No dia seguinte, Pedro levou a esposa e o filho ao hospital para novos exames, segundo recomendações médicas. Fiquei em casa, pois não queria intrometer-me em assuntos de família. Eu pensando se já não seria hora de ir embora, mas Sarah pediu-me que ficasse com ela mais alguns dias. Ela continuava se alimentado de carne praticamente crua, e de outros alimentos em grandes quantidades, mas mesmo assim, ficava cada vez mais magra.

Mais uma vez, saí para uma caminhada pelas redondezas. Estava uma linda manhã. Foi quando avistei, ao longe, a mulherzinha. Sem que ela me visse, segui-a à distância, e consegui achar a sua casa. Ficava numa clareira, bem próxima à estrada, e eu não entendia como Sérgio não tinha conseguido achá-la... talvez estivesse tentando proteger a velha mulher. Fique escondida atrás de um grosso tronco de árvore, observando tudo. Percebi que na varanda havia plantas penduradas a secar - talvez para chás ou outras 'poções' que ela preparava - e também esqueletos de pequenos animais cuidadosamente montados sobre a cerca. Algum talismã? Vi quando ela abriu a porta da casinha, e colocou um gato para fora. Olhou em volta, como se estivesse farejando o ar, e temi que ela me descobrisse ali. Mas finalmente, ela entrou.

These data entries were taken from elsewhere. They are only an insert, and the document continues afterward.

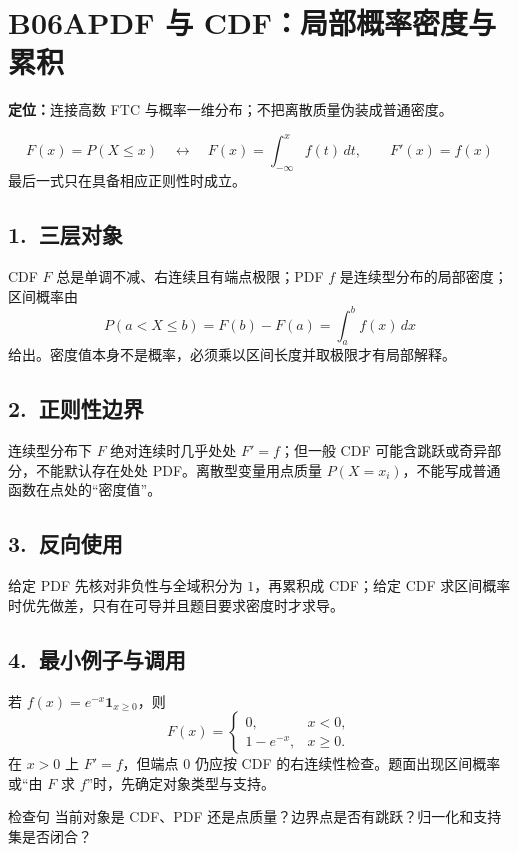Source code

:\documentclass[UTF8,a4paper,10pt]{ctexart}
\begin{document}
\section*{B06A\quad PDF 与 CDF：局部概率密度与累积}
\textbf{定位：}连接高数 FTC 与概率一维分布；不把离散质量伪装成普通密度。
\begin{tcolorbox}[title=母接口]
\[
F(x)=P(X\le x)\quad\longleftrightarrow\quad
F(x)=\int_{-\infty}^{x}f(t)\,dt,\qquad F'(x)=f(x)
\]
最后一式只在具备相应正则性时成立。
\end{tcolorbox}
\subsection*{1.\ 三层对象}
CDF $F$ 总是单调不减、右连续且有端点极限；PDF $f$ 是连续型分布的局部密度；区间概率由
\[
P(a<X\le b)=F(b)-F(a)=\int_a^b f(x)\,dx
\]
给出。密度值本身不是概率，必须乘以区间长度并取极限才有局部解释。
\subsection*{2.\ 正则性边界}
连续型分布下 $F$ 绝对连续时几乎处处 $F'=f$；但一般 CDF 可能含跳跃或奇异部分，不能默认存在处处 PDF。离散型变量用点质量 $P(X=x_i)$，不能写成普通函数在点处的“密度值”。
\subsection*{3.\ 反向使用}
给定 PDF 先核对非负性与全域积分为 $1$，再累积成 CDF；给定 CDF 求区间概率时优先做差，只有在可导并且题目要求密度时才求导。
\subsection*{4.\ 最小例子与调用}
若 $f(x)=e^{-x}\mathbf1_{x\ge0}$，则
\[
F(x)=\begin{cases}0,&x<0,\\1-e^{-x},&x\ge0.\end{cases}
\]
在 $x>0$ 上 $F'=f$，但端点 $0$ 仍应按 CDF 的右连续性检查。题面出现区间概率或“由 $F$ 求 $f$”时，先确定对象类型与支持。
\begin{corebox}{检查句}
当前对象是 CDF、PDF 还是点质量？边界点是否有跳跃？归一化和支持集是否闭合？
\end{corebox}
\end{document}
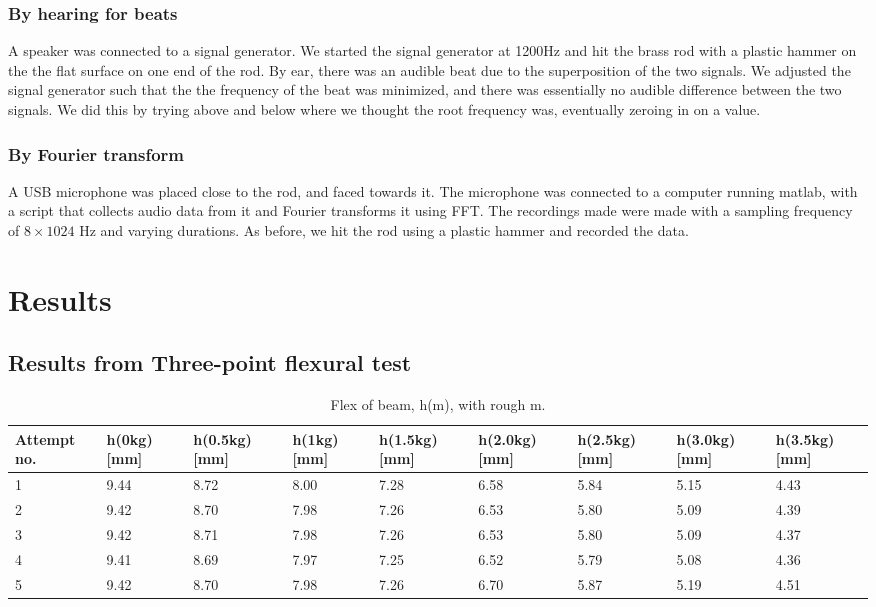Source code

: \documentclass[%
 reprint,
 amsmath,amssymb,
 aps,
]{revtex4-1}
\begin{document}
      \subsubsection{By hearing for beats}
        A speaker was connected to a signal generator. We started the signal generator at 1200Hz and hit the brass rod with a plastic hammer on the the flat surface on one end of the rod. By ear, there was an audible beat due to the superposition of the two signals. We adjusted the signal generator such that the the frequency of the beat was minimized, and there was essentially no audible difference between the two signals. We did this by trying above and below where we thought the root frequency was, eventually zeroing in on a value.

      \subsubsection{By Fourier transform}
        A USB microphone was placed close to the rod, and faced towards it. The microphone was connected to a computer running matlab, with a script that collects audio data from it and Fourier transforms it using FFT. The recordings made were made with a sampling frequency of $8\times1024$ Hz and varying durations. As before, we hit the rod using a plastic hammer and recorded the data.


\section{\label{sect:results}Results}
  \subsection{Results from Three-point flexural test}


  \onecolumngrid %
    \begin{table}[t]
      \caption{Flex of beam, h(m), with rough m.}
      \center
      \begin{tabular}{ | p{1.2cm} | l | l | l | l | l | l | l | l |}
          \hline
          Attempt no. & h(0kg) [mm] & h(0.5kg) [mm] & h(1kg) [mm] & h(1.5kg) [mm] & h(2.0kg) [mm] & h(2.5kg) [mm] & h(3.0kg) [mm] & h(3.5kg) [mm] \\ 
          \hline
          1 & 9.44 & 8.72 & 8.00 & 7.28 & 6.58 & 5.84 & 5.15 & 4.43\\ \hline
          2 & 9.42 & 8.70 & 7.98 & 7.26 & 6.53 & 5.80 & 5.09 & 4.39\\ \hline
          3 & 9.42 & 8.71 & 7.98 & 7.26 & 6.53 & 5.80 & 5.09 & 4.37\\ \hline
          4 & 9.41 & 8.69 & 7.97 & 7.25 & 6.52 & 5.79 & 5.08 & 4.36\\ \hline
          5 & 9.42 & 8.70 & 7.98 & 7.26 & 6.70 & 5.87 & 5.19 & 4.51\\ \hline
      \end{tabular}
      \label{tab:flex}
    \end{table}
  \twocolumngrid %
\end{document}
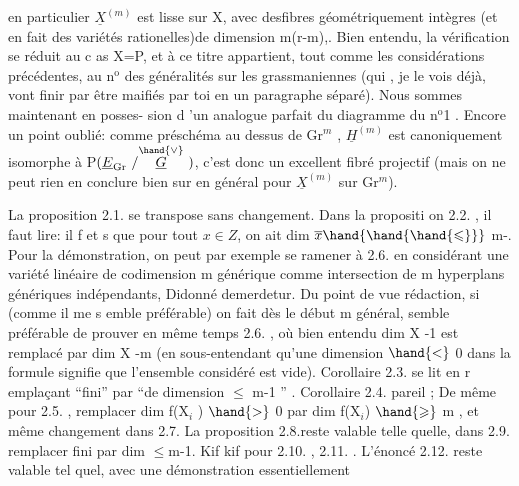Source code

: 
en particulier $\underline{X}^{(m)}$ est lisse sur X, avec des\hand{/}fibres géométriquement
intègres (et en fait des variétés rationelles)de dimension m(r-m),. Bien entendu, la
vérification se réduit au c as X=P, et à ce titre appartient, tout
\placedmargin{|}comme les considérations précédentes, au n$^{\text{o}}$ des généralités sur les
grassmaniennes (qui , je le vois déjà, vont finir par être maifiés
par toi en un paragraphe séparé). Nous sommes maintenant en posses-%
sion d 'un analogue parfait du diagramme du n$^{\text{o}}$1 . Encore un point
oublié: comme préschéma au dessus de Gr$^{m}$ , $\underline{H}^{(m)}$ est canoniquement
isomorphe à P$(\underline{E}_{\mathrm{Gr}}\ /\overset{\hand{\vee}}{\underline{G}}\ )$, c'est donc un excellent fibré projectif
(mais on ne peut rien en conclure bien sur en général pour $\underline{X}^{(m)}$ sur
Gr$^{m}$).

La proposition 2.1. se transpose sans changement. Dans la
propositi on 2.2. , il faut lire: il f et s que pour tout $x \in Z$, on
ait  dim $\overline{x} \hand{\hand{\hand{\leqslant}}}$ m-. Pour la démonstration, on peut par exemple
se ramener à 2.6. en considérant une  variété linéaire de
codimension m générique comme intersection de m hyperplans génériques
indépendants, Didonné demerdetur. Du point de vue rédaction, si
(comme il me s emble préférable) on fait dès le début m général, 
semble préférable de prouver en même temps 2.6. , où bien entendu
dim X -1 est remplacé par dim X -m (en sous-entendant qu'une dimension
$\hand{<}$ 0 dans la formule signifie que l'ensemble considéré est vide).
Corollaire 2.3. se lit en r emplaçant ``fini'' par ``de dimension $\leqslant$ 
m-1 '' . Corollaire 2.4. pareil ; De même pour 2.5. , remplacer
dim f(X$_{i}$ ) $\hand{>}$ 0 par dim f(X$_{i}$) $\hand{\geqslant}$ m , et même changement dans 2.7.
La proposition 2.8.reste valable telle quelle, dans 2.9. remplacer
fini par dim $\leqslant$m-1. Kif kif pour 2.10. , 2.11. . L'énoncé
2.12. reste valable tel quel, avec une démonstration essentiellement


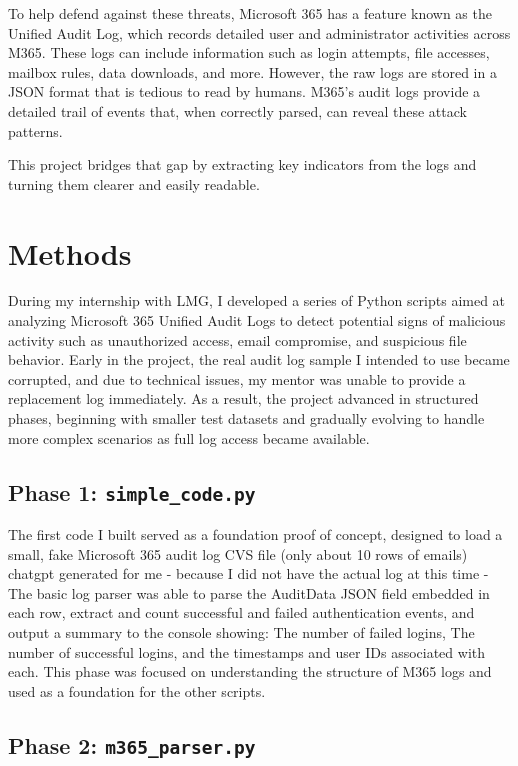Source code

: \documentclass[12pt]{article}
\begin{document}
To help defend against these threats, Microsoft 365 has a feature known as the Unified Audit Log, which records detailed user and administrator activities across M365. These logs can include information such as login attempts, file accesses, mailbox rules, data downloads, and more. However, the raw logs are stored in a JSON format that is tedious to read by humans. M365’s audit logs provide a detailed trail of events that, when correctly parsed, can reveal these attack patterns. 

This project bridges that gap by extracting key indicators from the logs and turning them clearer and easily readable. 


\section{Methods}

During my internship with LMG, I developed a series of Python scripts aimed at analyzing Microsoft 365 Unified Audit Logs to detect potential signs of malicious activity such as unauthorized access, email compromise, and suspicious file behavior. Early in the project, the real audit log sample I intended to use became corrupted, and due to technical issues, my mentor was unable to provide a replacement log immediately. As a result, the project advanced in structured phases, beginning with smaller test datasets and gradually evolving to handle more complex scenarios as full log access became available.

\subsection{Phase 1: \texttt{simple\_code.py}}

The first code I built served as a foundation proof of concept, designed to load a small, fake Microsoft 365 audit log CVS file (only about 10 rows of emails) chatgpt generated for me - because I did not have the actual log at this time - The basic log parser was able to parse the AuditData JSON field embedded in each row, extract and count successful and failed authentication events, and output a summary to the console showing: The number of failed logins, The number of successful logins, and the timestamps and user IDs associated with each. This phase was focused on understanding the structure of M365 logs and used as a foundation for the other scripts. 

\subsection{Phase 2: \texttt{m365\_parser.py}}
\end{document}
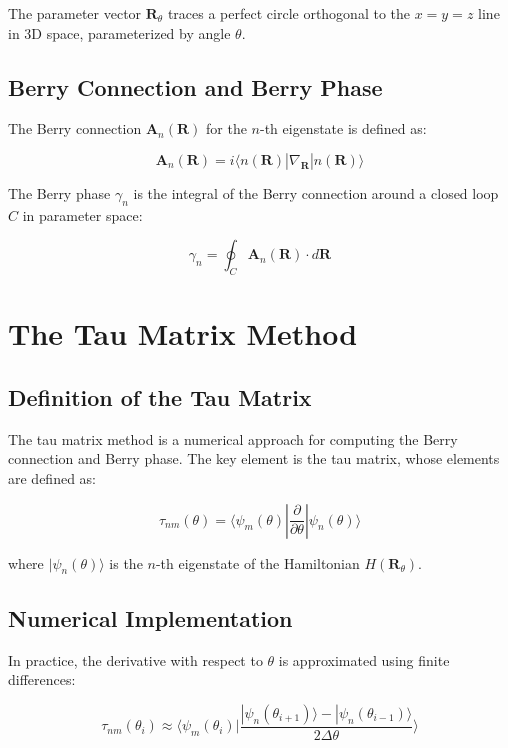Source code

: \documentclass{article}
\begin{document}
The parameter vector $\bm{R}_\theta$ traces a perfect circle orthogonal to the $x=y=z$ line in 3D space, parameterized by angle $\theta$.

\subsection{Berry Connection and Berry Phase}

The Berry connection $\bm{A}_n(\bm{R})$ for the $n$-th eigenstate is defined as:

\begin{equation}
\bm{A}_n(\bm{R}) = i\langle n(\bm{R})|\nabla_{\bm{R}}|n(\bm{R})\rangle
\end{equation}

The Berry phase $\gamma_n$ is the integral of the Berry connection around a closed loop $C$ in parameter space:

\begin{equation}
\gamma_n = \oint_C \bm{A}_n(\bm{R}) \cdot d\bm{R}
\end{equation}

\section{The Tau Matrix Method}

\subsection{Definition of the Tau Matrix}

The tau matrix method is a numerical approach for computing the Berry connection and Berry phase. The key element is the tau matrix, whose elements are defined as:

\begin{equation}
\tau_{nm}(\theta) = \langle \psi_m(\theta) | \frac{\partial}{\partial\theta} | \psi_n(\theta) \rangle
\end{equation}

where $|\psi_n(\theta)\rangle$ is the $n$-th eigenstate of the Hamiltonian $H(\bm{R}_\theta)$.

\subsection{Numerical Implementation}

In practice, the derivative with respect to $\theta$ is approximated using finite differences:

\begin{equation}
\tau_{nm}(\theta_i) \approx \langle \psi_m(\theta_i) | \frac{|\psi_n(\theta_{i+1})\rangle - |\psi_n(\theta_{i-1})\rangle}{2\Delta\theta} \rangle
\end{equation}
\end{document}
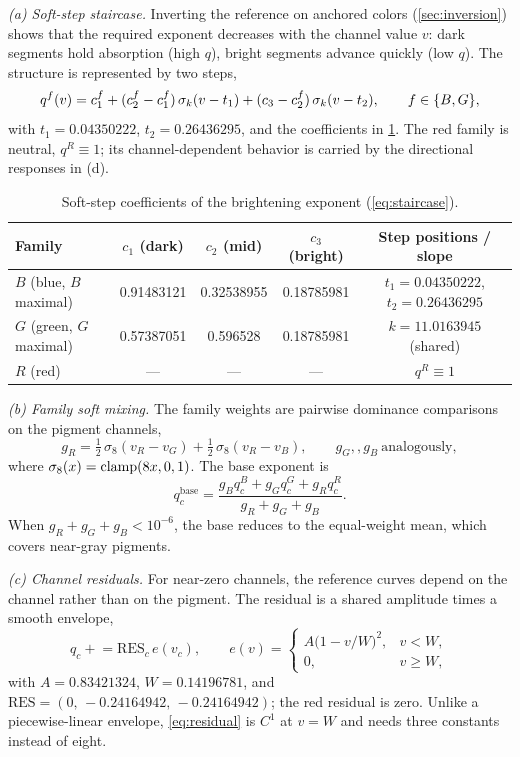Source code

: \emph{(a) Soft-step staircase.} Inverting the reference on anchored colors (\cref{sec:inversion}) shows that the required exponent decreases with the channel value $v$: dark segments hold absorption (high $q$), bright segments advance quickly (low $q$). The structure is represented by two steps,
\begin{equation}
q^{f}(v)=c_{1}^{f}+(c_{2}^{f}-c_{1}^{f})\,\sigma_{k}(v-t_{1})+(c_{3}-c_{2}^{f})\,\sigma_{k}(v-t_{2}),
\qquad f\in\{B,G\},
\label{eq:staircase}
\end{equation}
with $t_{1}=0.04350222$, $t_{2}=0.26436295$, and the coefficients in \cref{tab:softstep}. The red family is neutral, $q^{R}\equiv1$; its channel-dependent behavior is carried by the directional responses in (d).

\begin{table}[t]
\centering
\small
\caption{Soft-step coefficients of the brightening exponent (\cref{eq:staircase}).}
\label{tab:softstep}
\begin{tabular}{lcccc}
\toprule
Family & $c_{1}$ (dark) & $c_{2}$ (mid) & $c_{3}$ (bright) & Step positions / slope \\
\midrule
$B$ (blue, $B$ maximal) & 0.91483121 & 0.32538955 & 0.18785981 & $t_{1}=0.04350222$, $t_{2}=0.26436295$ \\
$G$ (green, $G$ maximal) & 0.57387051 & 0.596528 & 0.18785981 & $k=11.0163945$ (shared) \\
$R$ (red) & --- & --- & --- & $q^{R}\equiv1$ \\
\bottomrule
\end{tabular}
\end{table}

\emph{(b) Family soft mixing.} The family weights are pairwise dominance comparisons on the pigment channels,
\begin{equation}
g_{R}=\tfrac12\,\sigma_{8}(v_{R}-v_{G})+\tfrac12\,\sigma_{8}(v_{R}-v_{B}),
\qquad g_{G},,g_{B}\ \text{analogously},
\label{eq:family-weights}
\end{equation}
where $\sigma_{8}(x)=\operatorname{clamp}(8x,0,1)$. The base exponent is
\begin{equation}
q_{c}^{\mathrm{base}}=\frac{g_{B}q_{c}^{B}+g_{G}q_{c}^{G}+g_{R}q_{c}^{R}}{g_{R}+g_{G}+g_{B}}.
\label{eq:qbase}
\end{equation}
When $g_{R}+g_{G}+g_{B}<10^{-6}$, the base reduces to the equal-weight mean, which covers near-gray pigments.

\emph{(c) Channel residuals.} For near-zero channels, the reference curves depend on the channel rather than on the pigment. The residual is a shared amplitude times a smooth envelope,
\begin{equation}
q_{c}\mathrel{+}=\mathrm{RES}_{c}\,e(v_{c}),\qquad
e(v)=
\begin{cases}
A\bigl(1-v/W\bigr)^{2}, & v<W,\\
0, & v\ge W,
\end{cases}
\label{eq:residual}
\end{equation}
with $A=0.83421324$, $W=0.14196781$, and $\mathrm{RES}=(0,\,-0.24164942,\,-0.24164942)$; the red residual is zero. Unlike a piecewise-linear envelope, \cref{eq:residual} is $C^{1}$ at $v=W$ and needs three constants instead of eight.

Aproximei-me devagar, e com cuidado, encaminhei-me para a lateral da casa e espiei pela janela.

Lá dentro, era tudo muito sujo e rústico. O chão parecia não ser varrido há muito tempo, cheio de folhas secas e pedaços de gravetos. Havia pouca mobília, e a que havia, estava embaçada de poeira. Olhei para todos os cantos; contornei a casa, indo parar do outro lado. Olhei novamente, e para meu espanto, avistei um berço rústico. De costas para a janela, a mulher o embalava, e parecia estar brincando com o bebê que ali estava. Foi quando ouvi o choro do bebê. Ela inclinou-se e o pegou no colo, e quando ela o ergueu, vi que aquele era o bebê que nascera de Sarah!


2 comentários:

  1. Lindo o teu jeito de escrever.
    Que nesta Páscoa possas te alimentar
    de muita vida, através da vida do
    ressuscitado.
    E muito obrigada pelo teu constante carinho.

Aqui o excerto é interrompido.